### RECORDS SHOWN
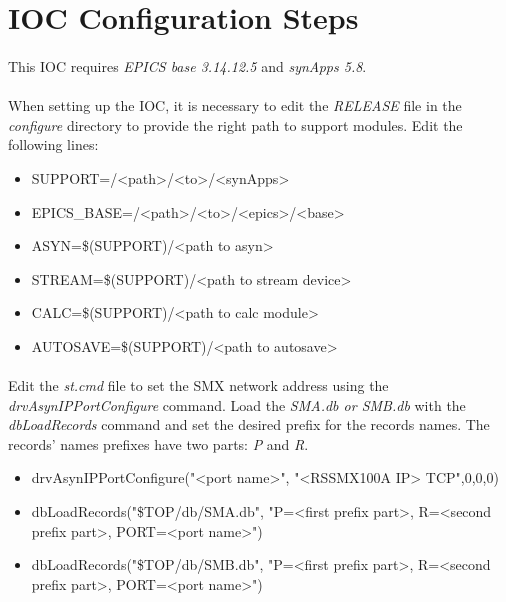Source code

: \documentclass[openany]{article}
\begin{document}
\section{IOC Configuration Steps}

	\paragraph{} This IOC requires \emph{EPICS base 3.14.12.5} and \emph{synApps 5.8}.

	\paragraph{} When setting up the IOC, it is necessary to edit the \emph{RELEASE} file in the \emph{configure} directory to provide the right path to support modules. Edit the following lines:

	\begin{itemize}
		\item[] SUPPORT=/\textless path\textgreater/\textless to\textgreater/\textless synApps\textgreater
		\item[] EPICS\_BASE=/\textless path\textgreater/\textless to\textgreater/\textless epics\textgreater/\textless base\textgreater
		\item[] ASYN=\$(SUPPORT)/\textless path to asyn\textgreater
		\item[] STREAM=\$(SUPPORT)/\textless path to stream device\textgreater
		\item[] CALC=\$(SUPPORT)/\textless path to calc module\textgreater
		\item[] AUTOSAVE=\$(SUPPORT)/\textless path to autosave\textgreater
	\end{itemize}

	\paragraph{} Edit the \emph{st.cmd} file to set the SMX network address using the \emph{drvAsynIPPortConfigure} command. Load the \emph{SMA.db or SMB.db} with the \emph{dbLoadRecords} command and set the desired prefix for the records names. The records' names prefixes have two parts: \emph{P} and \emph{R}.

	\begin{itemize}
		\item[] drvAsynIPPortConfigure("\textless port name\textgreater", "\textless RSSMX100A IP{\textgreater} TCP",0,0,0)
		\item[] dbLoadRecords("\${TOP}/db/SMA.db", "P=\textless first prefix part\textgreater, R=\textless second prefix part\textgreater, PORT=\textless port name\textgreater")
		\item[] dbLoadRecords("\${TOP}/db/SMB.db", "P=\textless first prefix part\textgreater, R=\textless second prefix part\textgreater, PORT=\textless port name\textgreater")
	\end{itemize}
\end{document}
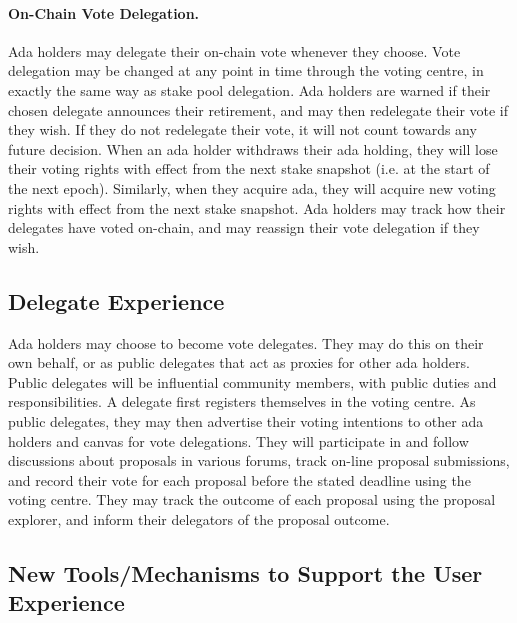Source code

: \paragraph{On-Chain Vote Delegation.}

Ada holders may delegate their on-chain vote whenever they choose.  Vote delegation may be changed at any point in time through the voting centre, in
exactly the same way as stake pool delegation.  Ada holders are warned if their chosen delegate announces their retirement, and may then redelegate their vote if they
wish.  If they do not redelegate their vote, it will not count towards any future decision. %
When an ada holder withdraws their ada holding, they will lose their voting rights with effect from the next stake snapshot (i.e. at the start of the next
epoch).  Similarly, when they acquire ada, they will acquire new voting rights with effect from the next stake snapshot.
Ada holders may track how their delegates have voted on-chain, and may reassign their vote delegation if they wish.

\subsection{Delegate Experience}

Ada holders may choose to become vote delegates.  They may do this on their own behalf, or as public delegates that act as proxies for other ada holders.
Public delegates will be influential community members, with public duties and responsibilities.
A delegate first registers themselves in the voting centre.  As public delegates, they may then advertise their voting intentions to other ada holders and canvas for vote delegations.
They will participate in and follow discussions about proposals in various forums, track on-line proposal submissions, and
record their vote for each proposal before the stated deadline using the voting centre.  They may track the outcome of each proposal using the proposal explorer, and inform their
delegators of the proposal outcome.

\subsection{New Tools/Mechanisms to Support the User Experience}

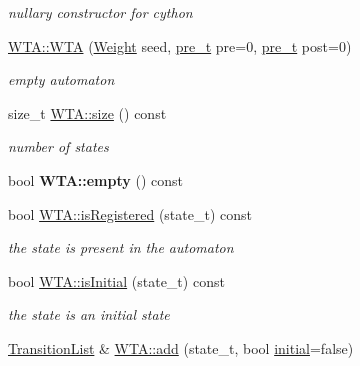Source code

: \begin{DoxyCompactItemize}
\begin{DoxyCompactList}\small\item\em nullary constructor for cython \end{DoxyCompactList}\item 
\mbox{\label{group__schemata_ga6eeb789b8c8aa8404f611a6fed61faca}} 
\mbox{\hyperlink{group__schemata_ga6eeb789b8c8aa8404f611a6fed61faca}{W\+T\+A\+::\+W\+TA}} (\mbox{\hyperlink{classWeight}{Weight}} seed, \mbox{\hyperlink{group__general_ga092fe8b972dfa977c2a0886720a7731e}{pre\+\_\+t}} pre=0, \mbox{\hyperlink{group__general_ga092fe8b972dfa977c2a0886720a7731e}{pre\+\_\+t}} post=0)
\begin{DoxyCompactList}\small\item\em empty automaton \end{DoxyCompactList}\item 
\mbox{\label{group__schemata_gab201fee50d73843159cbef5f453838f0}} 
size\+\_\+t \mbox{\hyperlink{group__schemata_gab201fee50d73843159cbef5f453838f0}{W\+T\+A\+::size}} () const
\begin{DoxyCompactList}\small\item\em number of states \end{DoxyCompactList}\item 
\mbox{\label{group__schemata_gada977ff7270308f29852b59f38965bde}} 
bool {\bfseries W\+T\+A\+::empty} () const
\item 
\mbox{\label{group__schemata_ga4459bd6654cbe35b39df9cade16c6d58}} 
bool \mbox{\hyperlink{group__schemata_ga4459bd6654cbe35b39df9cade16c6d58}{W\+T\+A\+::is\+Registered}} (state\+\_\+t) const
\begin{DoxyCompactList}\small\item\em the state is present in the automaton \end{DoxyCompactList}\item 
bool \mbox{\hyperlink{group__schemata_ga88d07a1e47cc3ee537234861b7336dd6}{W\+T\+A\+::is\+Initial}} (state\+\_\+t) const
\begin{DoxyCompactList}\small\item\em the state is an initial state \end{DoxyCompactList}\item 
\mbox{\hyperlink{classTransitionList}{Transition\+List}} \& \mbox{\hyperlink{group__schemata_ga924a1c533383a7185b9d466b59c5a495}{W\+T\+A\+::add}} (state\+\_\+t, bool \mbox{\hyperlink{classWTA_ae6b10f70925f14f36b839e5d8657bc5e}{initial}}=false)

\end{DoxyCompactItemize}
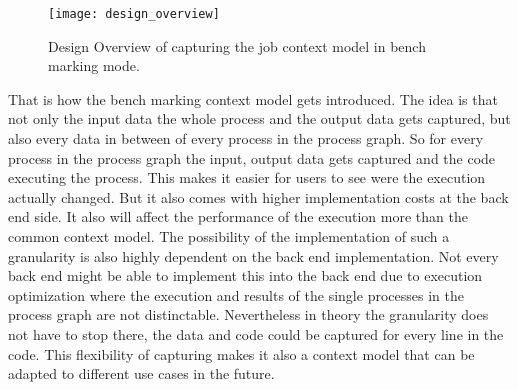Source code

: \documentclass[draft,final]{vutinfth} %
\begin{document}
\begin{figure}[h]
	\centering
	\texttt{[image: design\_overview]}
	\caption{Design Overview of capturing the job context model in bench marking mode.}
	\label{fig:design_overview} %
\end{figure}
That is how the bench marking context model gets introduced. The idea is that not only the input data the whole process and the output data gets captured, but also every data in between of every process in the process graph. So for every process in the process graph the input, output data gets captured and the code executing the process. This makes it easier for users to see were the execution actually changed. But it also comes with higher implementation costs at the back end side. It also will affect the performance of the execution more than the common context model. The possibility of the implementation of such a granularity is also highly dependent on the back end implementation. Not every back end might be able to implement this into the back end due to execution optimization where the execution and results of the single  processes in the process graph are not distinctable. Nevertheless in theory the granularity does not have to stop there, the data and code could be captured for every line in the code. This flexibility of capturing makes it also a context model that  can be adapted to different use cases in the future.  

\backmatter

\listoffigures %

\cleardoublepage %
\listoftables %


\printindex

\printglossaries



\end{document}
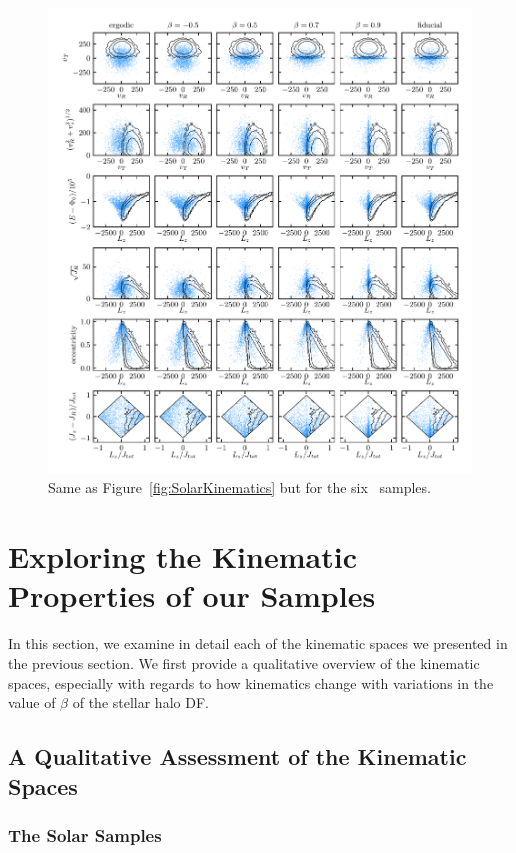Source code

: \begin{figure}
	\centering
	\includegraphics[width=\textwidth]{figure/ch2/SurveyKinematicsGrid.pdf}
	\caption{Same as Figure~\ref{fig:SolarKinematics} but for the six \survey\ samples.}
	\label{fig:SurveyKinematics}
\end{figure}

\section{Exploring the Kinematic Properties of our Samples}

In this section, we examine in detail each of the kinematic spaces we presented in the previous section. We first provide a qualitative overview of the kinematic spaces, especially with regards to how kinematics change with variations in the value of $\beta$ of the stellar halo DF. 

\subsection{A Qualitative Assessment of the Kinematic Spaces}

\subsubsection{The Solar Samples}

### PROBLEM TO WORK ON
Filter the listing for the word "Experience" and copy each line that has it.

### SOLUTION FOR THIS TASK
\subsection{Delegate Experience}
\subsection{New Tools/Mechanisms to Support the User Experience}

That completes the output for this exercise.